Required action => Could the records below please be retyped exactly, with their pictures left out?
• • • •
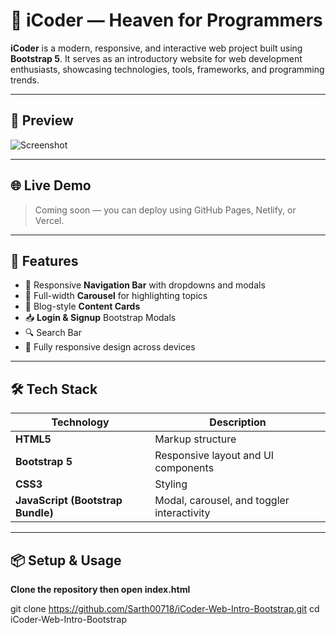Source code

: # 🚀 iCoder — Heaven for Programmers

**iCoder** is a modern, responsive, and interactive web project built using **Bootstrap 5**. It serves as an introductory website for web development enthusiasts, showcasing technologies, tools, frameworks, and programming trends.

---

## 📸 Preview

![Screenshot](screenshot.png) <!-- Replace with actual screenshot path if needed -->

---

## 🌐 Live Demo

> Coming soon — you can deploy using GitHub Pages, Netlify, or Vercel.

---

## 🧩 Features

- 🧭 Responsive **Navigation Bar** with dropdowns and modals
- 🎠 Full-width **Carousel** for highlighting topics
- 📝 Blog-style **Content Cards**
- 📥 **Login & Signup** Bootstrap Modals
- 🔍 Search Bar
- 📱 Fully responsive design across devices

---

## 🛠 Tech Stack

| Technology | Description |
|------------|-------------|
| **HTML5**  | Markup structure |
| **Bootstrap 5** | Responsive layout and UI components |
| **CSS3**   | Styling |
| **JavaScript (Bootstrap Bundle)** | Modal, carousel, and toggler interactivity |


---

## 📦 Setup & Usage

**Clone the repository then open index.html**

git clone https://github.com/Sarth00718/iCoder-Web-Intro-Bootstrap.git
cd iCoder-Web-Intro-Bootstrap
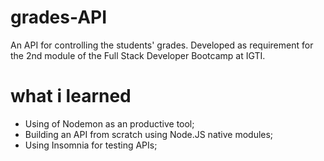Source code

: # grades-API
An API for controlling the students' grades. Developed as requirement for the 2nd module of the Full Stack Developer Bootcamp at IGTI.

# what i learned
* Using of Nodemon as an productive tool;
* Building an API from scratch using Node.JS native modules;
* Using Insomnia for testing APIs;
• • • •
Response to this task =>
Source code

: # 🚀 iCoder — Heaven for Programmers

**iCoder** is a modern, responsive, and interactive web project built using **Bootstrap 5**. It serves as an introductory website for web development enthusiasts, showcasing technologies, tools, frameworks, and programming trends.

---

## 📸 Preview

![Screenshot](screenshot.png) <!-- Replace with actual screenshot path if needed -->

---

## 🌐 Live Demo

> Coming soon — you can deploy using GitHub Pages, Netlify, or Vercel.

---

## 🧩 Features

- 🧭 Responsive **Navigation Bar** with dropdowns and modals
- 🎠 Full-width **Carousel** for highlighting topics
- 📝 Blog-style **Content Cards**
- 📥 **Login & Signup** Bootstrap Modals
- 🔍 Search Bar
- 📱 Fully responsive design across devices

---

## 🛠 Tech Stack

| Technology | Description |
|------------|-------------|
| **HTML5**  | Markup structure |
| **Bootstrap 5** | Responsive layout and UI components |
| **CSS3**   | Styling |
| **JavaScript (Bootstrap Bundle)** | Modal, carousel, and toggler interactivity |


---

## 📦 Setup & Usage

**Clone the repository then open index.html**

git clone https://github.com/Sarth00718/iCoder-Web-Intro-Bootstrap.git
cd iCoder-Web-Intro-Bootstrap
Source code

: # grades-API
An API for controlling the students' grades. Developed as requirement for the 2nd module of the Full Stack Developer Bootcamp at IGTI.

# what i learned
* Using of Nodemon as an productive tool;
* Building an API from scratch using Node.JS native modules;
* Using Insomnia for testing APIs;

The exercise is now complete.